Professor Mark Davis: 20 years after Katrina, southeast Louisiana is still not ready

Twenty years after Hurricane Katrina devastated New Orleans, the failures of the federal levee system remain a cautionary tale about engineering, civic governance and institutional accountability.

Mark Davis, Tulane Law professor and the Director of the Tulane Center for Environmental Law, argues that while Katrina’s winds and storm surge were powerful, it was systemic breakdowns in planning and construction—and not nature alone—that led to catastrophic flooding. In his latest article published by The Data Center and Brookings Institution marking the anniversary of Katrina, Davis calls out decades of flawed engineering, poor civic oversight and shortsighted governance as the root causes of the tragic outcomes.

The levee system protecting New Orleans—a project nearly 60‑ to 90‑percent complete at the time Katrina struck—was commissioned by Congress but inadequately designed and executed by the U.S. Army Corps of Engineers. Major breaches occurred at the 17th Street, London Avenue and Industrial canals, flooding 80 percent of the city and contributing to more than 1,300 deaths and hundreds of billions in damages.
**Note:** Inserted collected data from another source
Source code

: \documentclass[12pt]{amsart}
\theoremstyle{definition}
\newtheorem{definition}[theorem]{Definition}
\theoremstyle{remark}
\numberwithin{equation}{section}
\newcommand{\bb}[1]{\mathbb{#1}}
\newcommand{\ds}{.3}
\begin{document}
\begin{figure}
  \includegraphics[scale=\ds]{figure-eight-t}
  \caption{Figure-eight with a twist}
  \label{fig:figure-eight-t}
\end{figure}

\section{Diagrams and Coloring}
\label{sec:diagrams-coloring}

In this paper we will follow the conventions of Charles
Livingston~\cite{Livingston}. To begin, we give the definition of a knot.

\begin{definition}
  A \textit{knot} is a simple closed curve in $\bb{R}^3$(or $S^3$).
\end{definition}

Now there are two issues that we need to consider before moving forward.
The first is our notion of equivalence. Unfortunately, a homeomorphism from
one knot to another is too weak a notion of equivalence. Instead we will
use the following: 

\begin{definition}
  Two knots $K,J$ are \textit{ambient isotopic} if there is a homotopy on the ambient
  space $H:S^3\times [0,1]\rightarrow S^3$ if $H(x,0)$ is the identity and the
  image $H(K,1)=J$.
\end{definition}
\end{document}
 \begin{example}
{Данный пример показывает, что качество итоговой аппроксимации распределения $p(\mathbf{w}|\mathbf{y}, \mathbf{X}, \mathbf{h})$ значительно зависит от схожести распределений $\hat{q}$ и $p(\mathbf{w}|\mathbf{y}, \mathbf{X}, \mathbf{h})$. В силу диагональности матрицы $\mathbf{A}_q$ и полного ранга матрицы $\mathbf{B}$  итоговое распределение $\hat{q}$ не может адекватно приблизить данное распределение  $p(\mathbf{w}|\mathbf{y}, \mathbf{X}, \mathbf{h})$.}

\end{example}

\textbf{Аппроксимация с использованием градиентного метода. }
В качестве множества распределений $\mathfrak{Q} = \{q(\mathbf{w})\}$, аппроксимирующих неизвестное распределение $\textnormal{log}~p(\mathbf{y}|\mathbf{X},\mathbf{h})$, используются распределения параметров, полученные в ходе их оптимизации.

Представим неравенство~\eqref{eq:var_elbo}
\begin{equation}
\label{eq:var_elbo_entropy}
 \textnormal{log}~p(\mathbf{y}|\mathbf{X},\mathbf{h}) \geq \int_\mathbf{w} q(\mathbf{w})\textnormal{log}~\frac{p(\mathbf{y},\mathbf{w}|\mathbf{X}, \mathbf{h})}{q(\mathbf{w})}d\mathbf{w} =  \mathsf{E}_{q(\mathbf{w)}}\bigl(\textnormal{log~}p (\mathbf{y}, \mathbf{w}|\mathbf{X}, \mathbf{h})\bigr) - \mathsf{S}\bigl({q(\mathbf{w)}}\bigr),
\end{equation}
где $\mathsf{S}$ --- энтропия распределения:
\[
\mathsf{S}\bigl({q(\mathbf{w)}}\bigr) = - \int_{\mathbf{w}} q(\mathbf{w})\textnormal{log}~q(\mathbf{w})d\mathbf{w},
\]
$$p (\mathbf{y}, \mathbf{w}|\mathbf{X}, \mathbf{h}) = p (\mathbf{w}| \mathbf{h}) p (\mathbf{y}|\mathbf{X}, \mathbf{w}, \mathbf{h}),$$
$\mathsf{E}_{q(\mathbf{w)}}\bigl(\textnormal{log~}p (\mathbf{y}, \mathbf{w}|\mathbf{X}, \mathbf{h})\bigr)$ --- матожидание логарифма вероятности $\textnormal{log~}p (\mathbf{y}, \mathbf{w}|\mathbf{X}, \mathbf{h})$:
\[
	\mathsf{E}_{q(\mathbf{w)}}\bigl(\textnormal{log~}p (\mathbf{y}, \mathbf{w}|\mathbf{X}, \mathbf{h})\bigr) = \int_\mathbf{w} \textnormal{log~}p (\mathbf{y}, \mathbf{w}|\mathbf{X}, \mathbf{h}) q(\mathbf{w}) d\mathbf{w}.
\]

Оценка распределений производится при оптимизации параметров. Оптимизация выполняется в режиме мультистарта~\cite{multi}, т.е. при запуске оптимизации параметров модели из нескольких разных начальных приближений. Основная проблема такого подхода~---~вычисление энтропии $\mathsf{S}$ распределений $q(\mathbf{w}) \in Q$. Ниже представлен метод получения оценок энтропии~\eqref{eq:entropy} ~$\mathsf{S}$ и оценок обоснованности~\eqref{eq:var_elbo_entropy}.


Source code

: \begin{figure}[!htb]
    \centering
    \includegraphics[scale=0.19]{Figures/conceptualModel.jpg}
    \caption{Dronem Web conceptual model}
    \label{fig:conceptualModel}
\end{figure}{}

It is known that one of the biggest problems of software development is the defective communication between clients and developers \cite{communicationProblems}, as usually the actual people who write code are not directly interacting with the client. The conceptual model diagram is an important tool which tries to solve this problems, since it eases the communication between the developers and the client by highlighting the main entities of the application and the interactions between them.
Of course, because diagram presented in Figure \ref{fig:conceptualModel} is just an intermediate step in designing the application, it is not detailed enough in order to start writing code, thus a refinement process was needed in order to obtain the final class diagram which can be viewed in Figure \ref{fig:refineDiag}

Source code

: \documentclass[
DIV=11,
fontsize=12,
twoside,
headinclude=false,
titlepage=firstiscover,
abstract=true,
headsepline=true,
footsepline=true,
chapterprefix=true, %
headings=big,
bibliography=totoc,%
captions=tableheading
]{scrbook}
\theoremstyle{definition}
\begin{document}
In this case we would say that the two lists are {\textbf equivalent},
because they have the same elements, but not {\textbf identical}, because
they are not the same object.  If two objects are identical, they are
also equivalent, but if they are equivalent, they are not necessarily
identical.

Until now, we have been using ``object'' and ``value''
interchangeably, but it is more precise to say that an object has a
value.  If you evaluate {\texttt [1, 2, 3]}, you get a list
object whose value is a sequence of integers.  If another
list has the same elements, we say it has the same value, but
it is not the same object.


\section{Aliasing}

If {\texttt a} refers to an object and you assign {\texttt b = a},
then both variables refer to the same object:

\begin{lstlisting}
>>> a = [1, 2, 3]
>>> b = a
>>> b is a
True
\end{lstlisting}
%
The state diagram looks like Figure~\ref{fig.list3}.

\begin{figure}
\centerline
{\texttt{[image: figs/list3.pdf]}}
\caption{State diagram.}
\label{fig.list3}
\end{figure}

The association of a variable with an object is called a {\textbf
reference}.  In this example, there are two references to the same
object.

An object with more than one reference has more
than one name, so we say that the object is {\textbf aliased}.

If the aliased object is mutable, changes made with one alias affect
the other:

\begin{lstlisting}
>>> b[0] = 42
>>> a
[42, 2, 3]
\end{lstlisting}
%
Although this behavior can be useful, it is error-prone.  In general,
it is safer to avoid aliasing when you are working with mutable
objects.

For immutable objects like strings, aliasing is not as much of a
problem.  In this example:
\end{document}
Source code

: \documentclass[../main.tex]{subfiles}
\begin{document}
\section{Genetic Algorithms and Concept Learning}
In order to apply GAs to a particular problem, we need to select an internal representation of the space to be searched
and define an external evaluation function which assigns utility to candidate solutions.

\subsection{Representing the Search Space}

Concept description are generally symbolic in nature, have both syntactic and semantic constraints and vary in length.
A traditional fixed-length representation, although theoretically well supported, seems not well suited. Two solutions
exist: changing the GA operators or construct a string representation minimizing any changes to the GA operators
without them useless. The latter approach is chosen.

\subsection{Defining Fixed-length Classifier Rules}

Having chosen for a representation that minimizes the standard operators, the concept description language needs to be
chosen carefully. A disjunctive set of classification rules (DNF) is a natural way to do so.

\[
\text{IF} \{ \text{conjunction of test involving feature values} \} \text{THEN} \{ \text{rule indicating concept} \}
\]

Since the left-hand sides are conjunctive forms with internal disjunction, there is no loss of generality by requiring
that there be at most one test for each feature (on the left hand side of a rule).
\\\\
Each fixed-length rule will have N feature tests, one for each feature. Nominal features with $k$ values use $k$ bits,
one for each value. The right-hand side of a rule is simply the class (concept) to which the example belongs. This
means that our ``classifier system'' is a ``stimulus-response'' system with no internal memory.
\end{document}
Federal, state and independent investigations repeatedly identified engineering design flaws—such as improperly designed floodwalls and erosion vulnerabilities—and acknowledged that key risks had been ignored or underestimated. In some canals the floodwalls failed without being overtopped; in others, overtopping and scour caused breaches. The controversial navigation channel known as MR‑GO acted as a funnel that amplified storm surge, contributing to the breakdown of key levees.

Read the full article here.

In Davis’s view, recovery efforts since Katrina have improved protection and planning in New Orleans, but progress remains incomplete. He poses a series of interrelated questions: Are surge defenses more honest and reliable? Can the region better manage flooding? Has resilience planning matured into a professional, accountable discipline? Is coastal restoration advancing meaningfully? His answer: Yes—to varying degrees—but the work is ongoing. He also warns the region is unprepared for the biggest threat: increased rainfall.

The essay warns that civil and institutional resilience is never a destination but an evolving process. Davis contends that only a sustained commitment to smarter governance, stronger engineering and public accountability will move the region closer to full preparedness—and that much remains to be done.